Exercise
Report the number of lines in the entries below that include the word "better", and nothing else.

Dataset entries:

------

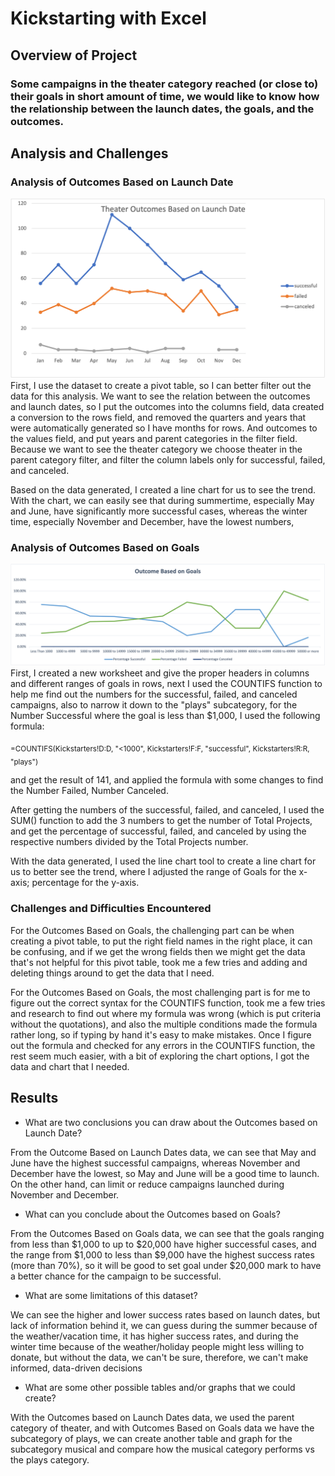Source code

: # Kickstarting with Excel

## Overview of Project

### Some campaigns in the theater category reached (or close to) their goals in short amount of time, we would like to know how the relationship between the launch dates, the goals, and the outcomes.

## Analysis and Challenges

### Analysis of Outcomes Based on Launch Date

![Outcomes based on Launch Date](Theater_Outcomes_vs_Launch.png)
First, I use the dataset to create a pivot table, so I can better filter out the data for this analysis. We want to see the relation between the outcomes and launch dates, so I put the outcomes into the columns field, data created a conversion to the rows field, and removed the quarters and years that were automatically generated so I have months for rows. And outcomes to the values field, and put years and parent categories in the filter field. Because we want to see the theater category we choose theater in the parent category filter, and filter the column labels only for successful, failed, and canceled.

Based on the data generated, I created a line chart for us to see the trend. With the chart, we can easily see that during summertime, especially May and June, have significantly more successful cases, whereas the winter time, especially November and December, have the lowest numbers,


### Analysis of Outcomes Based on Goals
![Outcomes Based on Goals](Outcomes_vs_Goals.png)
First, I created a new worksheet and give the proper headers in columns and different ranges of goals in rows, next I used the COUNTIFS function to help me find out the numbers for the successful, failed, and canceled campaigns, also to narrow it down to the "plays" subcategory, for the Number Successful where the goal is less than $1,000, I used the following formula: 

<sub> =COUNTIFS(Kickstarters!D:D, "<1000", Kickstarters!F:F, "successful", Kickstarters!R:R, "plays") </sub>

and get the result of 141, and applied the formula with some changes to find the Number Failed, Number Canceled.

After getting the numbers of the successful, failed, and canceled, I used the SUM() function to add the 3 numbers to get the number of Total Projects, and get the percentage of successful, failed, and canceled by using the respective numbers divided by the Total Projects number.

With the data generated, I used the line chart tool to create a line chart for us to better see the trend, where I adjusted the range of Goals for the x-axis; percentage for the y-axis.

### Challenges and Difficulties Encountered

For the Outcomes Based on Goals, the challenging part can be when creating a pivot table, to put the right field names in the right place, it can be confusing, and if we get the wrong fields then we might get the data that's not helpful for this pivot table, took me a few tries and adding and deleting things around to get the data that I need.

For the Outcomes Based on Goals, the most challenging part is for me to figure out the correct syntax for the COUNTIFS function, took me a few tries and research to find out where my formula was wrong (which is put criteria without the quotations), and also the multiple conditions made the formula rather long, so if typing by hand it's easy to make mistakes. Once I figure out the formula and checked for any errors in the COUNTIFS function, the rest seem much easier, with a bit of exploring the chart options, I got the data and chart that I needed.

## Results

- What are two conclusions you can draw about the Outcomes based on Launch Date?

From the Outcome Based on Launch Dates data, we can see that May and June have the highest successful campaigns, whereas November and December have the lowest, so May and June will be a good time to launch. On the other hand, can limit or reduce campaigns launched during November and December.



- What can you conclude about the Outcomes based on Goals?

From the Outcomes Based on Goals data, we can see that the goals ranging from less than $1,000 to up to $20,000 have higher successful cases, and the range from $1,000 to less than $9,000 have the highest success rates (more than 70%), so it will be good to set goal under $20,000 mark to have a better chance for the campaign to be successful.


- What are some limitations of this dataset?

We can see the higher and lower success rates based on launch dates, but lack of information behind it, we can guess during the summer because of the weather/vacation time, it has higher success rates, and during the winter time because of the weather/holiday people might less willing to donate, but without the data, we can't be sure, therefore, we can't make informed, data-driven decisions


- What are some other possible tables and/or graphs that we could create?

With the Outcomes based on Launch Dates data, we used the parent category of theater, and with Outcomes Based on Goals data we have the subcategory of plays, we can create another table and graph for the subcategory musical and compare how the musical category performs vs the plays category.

------

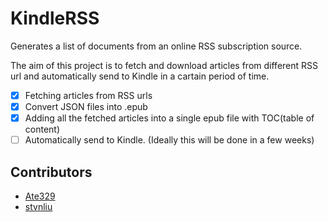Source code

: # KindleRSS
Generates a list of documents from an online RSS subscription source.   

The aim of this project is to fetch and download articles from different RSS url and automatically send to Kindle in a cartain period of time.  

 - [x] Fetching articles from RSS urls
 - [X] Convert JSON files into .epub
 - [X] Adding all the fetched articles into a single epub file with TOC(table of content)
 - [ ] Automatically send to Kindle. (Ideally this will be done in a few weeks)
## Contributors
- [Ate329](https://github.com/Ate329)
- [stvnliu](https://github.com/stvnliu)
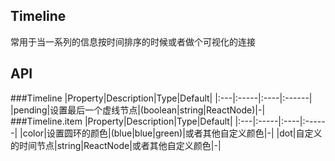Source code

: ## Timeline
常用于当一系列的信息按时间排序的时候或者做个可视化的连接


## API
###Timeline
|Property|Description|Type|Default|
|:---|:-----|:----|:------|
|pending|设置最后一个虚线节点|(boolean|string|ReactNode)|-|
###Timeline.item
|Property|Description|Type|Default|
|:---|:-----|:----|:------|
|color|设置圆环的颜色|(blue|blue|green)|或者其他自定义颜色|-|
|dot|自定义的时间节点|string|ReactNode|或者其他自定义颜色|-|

------

Task result
3